Melanie Cionco of Skwigly described the series as being "as queer and loud in its representation as it could" by featuring a cast of "mostly queer characters and plotlines" but lamented that the show's uncertain future left these themes, plotlines, and characters that "it wished to explicitly and openly tackle not fully developed." Jade King of The Gamer described the series as not being "afraid to showcase its queer identity" and called the characters "bright, colourful, loving." Evan Valentine, in an article for ComicBook.com, described the series as having a "unique aesthetic." Ritwik Mitra of Game Rant described the series as "pretty lighthearted and interesting," but criticized the pacing and premise, while arguing that "the LGBTQ+ representation in the show was a breath of fresh air."

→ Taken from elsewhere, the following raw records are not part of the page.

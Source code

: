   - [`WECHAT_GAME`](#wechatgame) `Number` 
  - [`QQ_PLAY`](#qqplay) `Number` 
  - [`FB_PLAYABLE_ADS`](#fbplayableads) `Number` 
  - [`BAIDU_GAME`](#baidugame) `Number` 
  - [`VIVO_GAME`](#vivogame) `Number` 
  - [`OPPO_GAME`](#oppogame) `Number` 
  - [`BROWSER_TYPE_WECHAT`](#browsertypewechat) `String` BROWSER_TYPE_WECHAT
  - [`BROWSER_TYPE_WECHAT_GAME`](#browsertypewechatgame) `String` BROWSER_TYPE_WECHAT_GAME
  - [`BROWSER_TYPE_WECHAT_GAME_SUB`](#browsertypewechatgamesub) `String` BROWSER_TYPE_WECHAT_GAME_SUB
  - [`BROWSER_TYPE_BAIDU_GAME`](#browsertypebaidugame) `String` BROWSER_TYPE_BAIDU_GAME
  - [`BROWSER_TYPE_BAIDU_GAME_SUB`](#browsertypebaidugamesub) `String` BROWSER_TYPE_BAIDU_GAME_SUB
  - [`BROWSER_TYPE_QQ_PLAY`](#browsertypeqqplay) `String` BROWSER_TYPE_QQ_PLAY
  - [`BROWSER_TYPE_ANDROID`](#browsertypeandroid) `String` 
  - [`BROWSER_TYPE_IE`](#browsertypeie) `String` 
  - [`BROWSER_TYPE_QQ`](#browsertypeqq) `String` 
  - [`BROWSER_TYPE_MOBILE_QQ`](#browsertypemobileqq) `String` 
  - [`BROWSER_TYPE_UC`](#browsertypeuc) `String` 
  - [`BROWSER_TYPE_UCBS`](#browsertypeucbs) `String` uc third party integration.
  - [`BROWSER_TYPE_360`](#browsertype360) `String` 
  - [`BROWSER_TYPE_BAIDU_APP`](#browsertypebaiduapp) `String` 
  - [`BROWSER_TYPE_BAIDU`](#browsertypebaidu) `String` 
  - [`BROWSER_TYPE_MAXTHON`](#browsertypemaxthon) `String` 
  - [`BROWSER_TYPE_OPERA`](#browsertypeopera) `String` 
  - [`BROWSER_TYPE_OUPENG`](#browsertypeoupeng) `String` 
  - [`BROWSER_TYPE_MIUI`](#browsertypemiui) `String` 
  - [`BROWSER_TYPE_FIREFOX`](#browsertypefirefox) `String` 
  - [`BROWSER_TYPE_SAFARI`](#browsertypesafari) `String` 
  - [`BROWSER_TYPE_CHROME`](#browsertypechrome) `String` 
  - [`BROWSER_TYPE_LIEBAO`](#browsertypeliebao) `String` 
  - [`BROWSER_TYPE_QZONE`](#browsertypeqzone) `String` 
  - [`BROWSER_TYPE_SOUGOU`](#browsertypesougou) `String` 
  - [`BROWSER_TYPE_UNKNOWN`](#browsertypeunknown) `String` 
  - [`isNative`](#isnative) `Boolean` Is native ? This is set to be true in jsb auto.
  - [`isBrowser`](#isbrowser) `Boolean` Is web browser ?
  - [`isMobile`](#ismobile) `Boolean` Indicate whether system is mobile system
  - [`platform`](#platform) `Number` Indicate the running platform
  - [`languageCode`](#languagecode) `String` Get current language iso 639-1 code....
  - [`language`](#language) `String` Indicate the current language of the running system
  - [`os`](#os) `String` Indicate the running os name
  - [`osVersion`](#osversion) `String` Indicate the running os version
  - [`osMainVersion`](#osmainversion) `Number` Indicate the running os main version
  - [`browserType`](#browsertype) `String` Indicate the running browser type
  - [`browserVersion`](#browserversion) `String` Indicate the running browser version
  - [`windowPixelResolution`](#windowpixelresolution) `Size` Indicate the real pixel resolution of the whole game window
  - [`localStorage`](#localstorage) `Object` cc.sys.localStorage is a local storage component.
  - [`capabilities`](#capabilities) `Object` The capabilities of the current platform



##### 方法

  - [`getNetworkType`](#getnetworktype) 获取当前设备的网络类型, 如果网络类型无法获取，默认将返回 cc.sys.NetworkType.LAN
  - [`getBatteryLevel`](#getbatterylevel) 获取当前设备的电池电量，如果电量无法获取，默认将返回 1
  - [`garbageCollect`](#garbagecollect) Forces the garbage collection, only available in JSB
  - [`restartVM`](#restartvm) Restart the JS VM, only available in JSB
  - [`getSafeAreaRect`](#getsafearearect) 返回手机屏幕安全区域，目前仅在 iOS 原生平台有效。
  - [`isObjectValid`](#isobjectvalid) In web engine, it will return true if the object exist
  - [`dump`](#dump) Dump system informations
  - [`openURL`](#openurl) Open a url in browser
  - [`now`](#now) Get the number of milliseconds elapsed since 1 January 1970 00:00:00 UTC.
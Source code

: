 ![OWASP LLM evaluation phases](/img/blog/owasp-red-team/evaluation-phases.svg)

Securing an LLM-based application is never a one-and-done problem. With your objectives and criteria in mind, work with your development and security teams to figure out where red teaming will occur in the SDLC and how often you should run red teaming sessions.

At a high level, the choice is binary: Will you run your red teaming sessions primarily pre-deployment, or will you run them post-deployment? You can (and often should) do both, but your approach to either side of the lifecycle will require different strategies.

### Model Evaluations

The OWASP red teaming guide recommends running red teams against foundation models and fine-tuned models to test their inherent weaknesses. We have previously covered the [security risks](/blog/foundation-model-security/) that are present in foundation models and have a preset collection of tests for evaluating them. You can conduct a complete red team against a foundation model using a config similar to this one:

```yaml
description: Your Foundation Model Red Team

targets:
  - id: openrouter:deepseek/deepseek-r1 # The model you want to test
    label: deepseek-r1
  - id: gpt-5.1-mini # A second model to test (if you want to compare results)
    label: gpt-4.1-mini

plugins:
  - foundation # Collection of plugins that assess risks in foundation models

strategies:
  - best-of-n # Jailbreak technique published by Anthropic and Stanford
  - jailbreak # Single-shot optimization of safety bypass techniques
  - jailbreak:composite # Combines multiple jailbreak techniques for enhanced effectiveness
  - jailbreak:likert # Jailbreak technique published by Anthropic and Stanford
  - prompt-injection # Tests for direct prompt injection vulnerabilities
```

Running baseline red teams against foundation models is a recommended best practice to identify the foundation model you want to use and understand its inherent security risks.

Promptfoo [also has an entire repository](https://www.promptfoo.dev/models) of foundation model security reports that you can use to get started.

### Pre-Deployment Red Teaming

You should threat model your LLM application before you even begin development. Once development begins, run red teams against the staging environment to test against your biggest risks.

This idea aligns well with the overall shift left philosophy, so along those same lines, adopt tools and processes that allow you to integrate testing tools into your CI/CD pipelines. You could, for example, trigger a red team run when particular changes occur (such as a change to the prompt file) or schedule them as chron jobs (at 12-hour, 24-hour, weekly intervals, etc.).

Chiaki Hirai reviewed the first episode for Anime Feminist, describing it as a comfortable and "enjoyable show", praised the show's setting and story, and said that the "explicit LGBTQ positivity" stands out. However, she criticized the lack of English subtitles, saying it makes it hard for people with impaired hearing to watch the show. Madeline Carpou of The Mary Sue described the show as "middle of the road," saying the show's quality varied, but praised the show's LGBTQ representation, and said that she ultimately liked the series. Samuel Gachon of Collider said that anime-inspired series like High Guardian Spice and RWBY are "not always great."

Steve Jones of Anime News Network criticized the production pipeline and series release schedule, saying it was unlikely that Crunchyroll would talk about the series ever again, while Lucas DeRuyter, of the same site, asserting that the "Gamergate-style chuds" created issues in talking about existing controversies "surrounding the IP and CR Originals brand." Jones also expressed his belief that the series, like Onyx Equinox, had its own charm, and said he felt more positively toward the series "due to the frustrations" expressed by the series creator.

==Franchise==
On November 12, 2021, Crunchyroll announced that a pin set of characters Rosemary, Sage, Parsley, and Thyme, in the chibi style from the show's closing credits, could be bought from the company's web store.

On December 10, 2021, Crunchyroll shared four recipes inspired by the show ranging from "sweet to savory treats".